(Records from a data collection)
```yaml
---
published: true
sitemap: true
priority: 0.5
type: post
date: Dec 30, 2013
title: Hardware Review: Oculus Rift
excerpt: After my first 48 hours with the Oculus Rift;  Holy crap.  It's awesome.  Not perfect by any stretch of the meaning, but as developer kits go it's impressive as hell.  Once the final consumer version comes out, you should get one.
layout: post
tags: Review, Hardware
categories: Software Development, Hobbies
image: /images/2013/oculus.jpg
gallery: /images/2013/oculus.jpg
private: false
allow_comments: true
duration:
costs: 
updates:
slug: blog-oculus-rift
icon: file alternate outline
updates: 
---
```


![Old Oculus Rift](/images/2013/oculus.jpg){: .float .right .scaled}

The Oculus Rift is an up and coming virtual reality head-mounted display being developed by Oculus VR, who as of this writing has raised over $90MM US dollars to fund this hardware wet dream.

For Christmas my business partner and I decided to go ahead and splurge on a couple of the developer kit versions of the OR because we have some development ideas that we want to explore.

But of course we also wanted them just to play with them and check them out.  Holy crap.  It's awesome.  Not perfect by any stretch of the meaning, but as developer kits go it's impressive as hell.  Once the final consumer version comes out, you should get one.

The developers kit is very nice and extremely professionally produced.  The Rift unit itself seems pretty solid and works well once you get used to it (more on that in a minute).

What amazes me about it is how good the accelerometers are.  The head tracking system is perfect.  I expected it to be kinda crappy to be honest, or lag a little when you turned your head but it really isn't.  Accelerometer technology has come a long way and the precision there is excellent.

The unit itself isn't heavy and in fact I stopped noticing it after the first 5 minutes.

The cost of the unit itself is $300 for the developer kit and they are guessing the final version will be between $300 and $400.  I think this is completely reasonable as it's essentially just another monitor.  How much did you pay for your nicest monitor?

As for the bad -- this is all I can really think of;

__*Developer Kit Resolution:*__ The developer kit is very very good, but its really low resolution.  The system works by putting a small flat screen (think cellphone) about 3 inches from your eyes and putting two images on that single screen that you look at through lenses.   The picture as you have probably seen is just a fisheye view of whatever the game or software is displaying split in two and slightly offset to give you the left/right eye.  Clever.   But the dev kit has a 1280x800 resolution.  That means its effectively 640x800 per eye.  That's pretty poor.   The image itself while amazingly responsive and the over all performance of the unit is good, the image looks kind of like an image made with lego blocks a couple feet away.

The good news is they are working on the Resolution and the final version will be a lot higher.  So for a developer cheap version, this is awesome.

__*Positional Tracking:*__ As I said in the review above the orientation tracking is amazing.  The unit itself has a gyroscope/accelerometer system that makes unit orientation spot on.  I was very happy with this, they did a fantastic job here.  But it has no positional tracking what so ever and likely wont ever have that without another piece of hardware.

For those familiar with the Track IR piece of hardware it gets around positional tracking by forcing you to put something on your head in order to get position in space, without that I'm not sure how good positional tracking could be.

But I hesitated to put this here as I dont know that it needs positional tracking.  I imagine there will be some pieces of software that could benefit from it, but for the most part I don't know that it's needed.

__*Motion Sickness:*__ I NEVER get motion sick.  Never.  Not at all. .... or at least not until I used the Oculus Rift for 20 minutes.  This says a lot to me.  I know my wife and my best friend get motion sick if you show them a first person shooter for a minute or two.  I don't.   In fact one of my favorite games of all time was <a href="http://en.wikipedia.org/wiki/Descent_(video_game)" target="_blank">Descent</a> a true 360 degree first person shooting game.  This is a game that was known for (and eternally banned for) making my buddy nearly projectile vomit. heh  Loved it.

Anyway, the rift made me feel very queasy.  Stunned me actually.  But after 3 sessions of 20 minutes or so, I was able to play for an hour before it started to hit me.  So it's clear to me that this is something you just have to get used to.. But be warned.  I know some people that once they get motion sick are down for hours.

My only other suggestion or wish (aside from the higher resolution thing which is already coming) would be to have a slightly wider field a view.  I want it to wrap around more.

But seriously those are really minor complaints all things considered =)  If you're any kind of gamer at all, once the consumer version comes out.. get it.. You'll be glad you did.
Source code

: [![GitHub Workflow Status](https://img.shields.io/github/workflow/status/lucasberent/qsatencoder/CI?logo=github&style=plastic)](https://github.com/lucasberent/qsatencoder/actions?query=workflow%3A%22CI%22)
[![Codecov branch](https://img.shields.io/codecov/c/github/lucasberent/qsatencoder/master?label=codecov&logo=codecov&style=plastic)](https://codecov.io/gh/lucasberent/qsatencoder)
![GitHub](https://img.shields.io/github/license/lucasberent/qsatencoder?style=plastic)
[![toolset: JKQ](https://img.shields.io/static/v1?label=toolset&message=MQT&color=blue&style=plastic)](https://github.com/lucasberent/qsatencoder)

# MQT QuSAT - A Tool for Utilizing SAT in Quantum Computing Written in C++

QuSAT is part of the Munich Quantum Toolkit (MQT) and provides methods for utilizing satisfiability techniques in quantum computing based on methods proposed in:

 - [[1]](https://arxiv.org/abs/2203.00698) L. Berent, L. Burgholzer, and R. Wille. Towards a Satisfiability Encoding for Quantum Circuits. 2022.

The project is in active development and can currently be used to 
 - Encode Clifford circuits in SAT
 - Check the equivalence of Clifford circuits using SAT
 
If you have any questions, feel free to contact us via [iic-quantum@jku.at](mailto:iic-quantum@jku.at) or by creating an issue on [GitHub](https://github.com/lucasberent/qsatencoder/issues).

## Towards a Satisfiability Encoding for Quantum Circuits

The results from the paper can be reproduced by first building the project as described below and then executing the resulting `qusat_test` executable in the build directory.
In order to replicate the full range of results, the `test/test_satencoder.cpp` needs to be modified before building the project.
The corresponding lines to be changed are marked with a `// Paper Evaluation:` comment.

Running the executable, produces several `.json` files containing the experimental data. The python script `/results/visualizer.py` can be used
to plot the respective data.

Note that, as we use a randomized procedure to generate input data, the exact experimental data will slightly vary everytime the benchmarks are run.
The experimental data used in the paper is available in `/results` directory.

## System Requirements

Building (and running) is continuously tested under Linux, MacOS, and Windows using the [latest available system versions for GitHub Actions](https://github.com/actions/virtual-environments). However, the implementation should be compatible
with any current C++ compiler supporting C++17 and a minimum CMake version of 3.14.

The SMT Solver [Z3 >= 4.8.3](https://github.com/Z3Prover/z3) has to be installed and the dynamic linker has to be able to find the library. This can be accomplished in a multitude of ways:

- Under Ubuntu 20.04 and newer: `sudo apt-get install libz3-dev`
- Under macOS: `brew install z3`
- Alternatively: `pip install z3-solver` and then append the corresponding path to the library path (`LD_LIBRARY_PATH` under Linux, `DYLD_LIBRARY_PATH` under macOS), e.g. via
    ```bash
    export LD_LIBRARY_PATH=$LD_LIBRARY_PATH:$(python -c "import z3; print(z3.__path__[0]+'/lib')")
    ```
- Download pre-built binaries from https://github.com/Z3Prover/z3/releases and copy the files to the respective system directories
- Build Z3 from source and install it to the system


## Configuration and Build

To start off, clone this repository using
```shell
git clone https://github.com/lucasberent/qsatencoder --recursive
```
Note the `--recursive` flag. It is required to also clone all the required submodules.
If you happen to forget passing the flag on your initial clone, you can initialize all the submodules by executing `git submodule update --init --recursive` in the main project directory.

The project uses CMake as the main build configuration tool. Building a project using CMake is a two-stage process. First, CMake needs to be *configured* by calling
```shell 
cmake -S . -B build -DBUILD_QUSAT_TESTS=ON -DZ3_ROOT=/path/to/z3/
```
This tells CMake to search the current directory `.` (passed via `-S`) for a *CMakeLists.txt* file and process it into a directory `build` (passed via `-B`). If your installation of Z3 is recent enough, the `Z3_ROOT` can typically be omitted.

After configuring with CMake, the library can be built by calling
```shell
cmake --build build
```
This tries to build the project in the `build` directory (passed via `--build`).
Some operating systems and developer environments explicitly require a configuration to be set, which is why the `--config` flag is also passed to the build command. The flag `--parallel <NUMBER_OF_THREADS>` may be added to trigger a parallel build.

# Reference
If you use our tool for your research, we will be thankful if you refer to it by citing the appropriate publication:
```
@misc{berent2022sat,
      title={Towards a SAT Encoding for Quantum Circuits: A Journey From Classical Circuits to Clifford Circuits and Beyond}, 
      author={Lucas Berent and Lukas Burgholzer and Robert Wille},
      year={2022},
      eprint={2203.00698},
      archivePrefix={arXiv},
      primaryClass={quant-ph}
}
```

...

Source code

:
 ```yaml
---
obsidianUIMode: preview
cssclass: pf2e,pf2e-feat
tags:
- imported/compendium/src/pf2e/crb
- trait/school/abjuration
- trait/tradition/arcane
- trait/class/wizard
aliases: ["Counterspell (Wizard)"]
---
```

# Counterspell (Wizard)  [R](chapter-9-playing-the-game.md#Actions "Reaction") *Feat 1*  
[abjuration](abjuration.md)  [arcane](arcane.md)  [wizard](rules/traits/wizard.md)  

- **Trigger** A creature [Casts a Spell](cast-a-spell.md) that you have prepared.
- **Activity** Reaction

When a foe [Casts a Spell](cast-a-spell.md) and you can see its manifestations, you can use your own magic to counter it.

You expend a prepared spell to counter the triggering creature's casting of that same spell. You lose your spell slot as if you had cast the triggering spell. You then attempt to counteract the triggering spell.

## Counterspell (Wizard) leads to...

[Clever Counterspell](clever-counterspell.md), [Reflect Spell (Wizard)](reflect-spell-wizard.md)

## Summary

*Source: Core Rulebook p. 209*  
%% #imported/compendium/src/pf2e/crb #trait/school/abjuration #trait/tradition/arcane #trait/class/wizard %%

What you should do: Search the data for "clone". Copy every line that has it.

Exercise response:
To start off, clone this repository using
git clone https://github.com/lucasberent/qsatencoder --recursive
Note the `--recursive` flag. It is required to also clone all the required submodules.
If you happen to forget passing the flag on your initial clone, you can initialize all the submodules by executing `git submodule update --init --recursive` in the main project directory.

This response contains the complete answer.